County: Kerry Site name: SKELLIG MICHAEL
Sites and Monuments Record No.: N/A Licence number: C475; E4337; R272
Author: Martin Reid
Site type: Lighthouse platform
Period/Dating: —
ITM: E 424808m, N 560621m
Latitude, Longitude (decimal degrees): 51.770449, -10.538608
Excavations took place in advance of conservation/reconstruction works by the Office of Public Works at the site of a partially collapsed lighthouse platform. The site is located on the south side of Skellig Michael, adjacent to the south steps and on the opposite side of the steps from the feature known as ‘The Wailing Woman’ and marked ‘yellow cross’ on the 1st-edition OS map.
The aims of the excavation and works were to make safe the platform or terrace and to establish the nature and significance of the archaeological remains. These aims were to be achieved in spite of restrictions due to the presence of protected nesting birds (puffins and storm petrels). The work proceeded sensitively and in consultation with staff from the OPW, BirdWatch Ireland and the National Parks and Wildlife Service (NPWS).
The work uncovered evidence for two walls of a previously unknown building. The walls were internally plastered, and roof slates and mortar for holding the slates onto the eaves were found. Fragments of window glass and occasional red brick fragments were found. This building was built against a rock face that had been quarried out to give some shelter from the severe weather. Evidence for occupation included fragments of stoneware jars and 19th-century cups and plates, glass bottles and animal bones, including pig, sheep, bird and fish bones.
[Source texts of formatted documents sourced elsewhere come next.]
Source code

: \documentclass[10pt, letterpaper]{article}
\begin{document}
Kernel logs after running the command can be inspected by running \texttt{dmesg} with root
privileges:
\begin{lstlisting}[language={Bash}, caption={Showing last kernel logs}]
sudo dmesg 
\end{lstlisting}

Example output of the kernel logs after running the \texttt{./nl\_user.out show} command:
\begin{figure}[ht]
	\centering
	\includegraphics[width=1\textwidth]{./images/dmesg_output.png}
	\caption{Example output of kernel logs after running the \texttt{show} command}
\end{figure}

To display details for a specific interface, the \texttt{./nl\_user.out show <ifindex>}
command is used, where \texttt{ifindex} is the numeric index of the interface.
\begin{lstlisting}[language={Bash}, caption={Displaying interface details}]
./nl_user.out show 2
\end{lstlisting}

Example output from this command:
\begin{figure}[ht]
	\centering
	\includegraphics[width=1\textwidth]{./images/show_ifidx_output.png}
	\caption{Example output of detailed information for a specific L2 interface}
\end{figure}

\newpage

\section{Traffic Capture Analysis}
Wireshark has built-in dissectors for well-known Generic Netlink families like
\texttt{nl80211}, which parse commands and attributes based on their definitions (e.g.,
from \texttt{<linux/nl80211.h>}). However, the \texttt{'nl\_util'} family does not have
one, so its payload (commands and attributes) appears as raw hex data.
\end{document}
The structure may have been a store for building materials or a workshop associated with a working platform used during the construction of the south steps. Several new steps were also found leading from the exposed stone stairs down onto the terrace. Corroded iron nails and fragments of iron bars and other amorphous lumps of iron may be all that remains of the tools and implements used by the busy construction workers to quarry stone and shape it to make the stairways leading up to the earlier monastic site.
The dangerous nature of this site was clearly demonstrated by the discovery that one large boulder had fallen and partially crushed one of the side walls of the terrace. No attempt had been made to remove the boulder from where it fell. It seems possible that the effect of the rockfall made the lighthouse men reconsider their use of this terrace, as the building was deliberately dismantled. Following demolition, some stone was removed for use elsewhere and a limited clearance took place. Two new side terrace walls were built, reusing some of the stone from the demolished building. A plastic dinner tray, glass bottle fragments and a halfpenny of George V dated 1936 were among the finds recovered from this phase of use of the terrace. The age of the tourist had clearly arrived.
The collapsed part of the front terrace wall was reconstructed, reusing the same stones that had subsided. When these works are finally completed (in 2012) it is intended that the terrace will provide a safe staging point for visitors to rest on their journey up the steps towards the monastery. It is hoped that the reinstatement of the terrace will improve the experience of visitors, especially those who are daunted by the full scale of the climb of 620 steps or more to the monastery.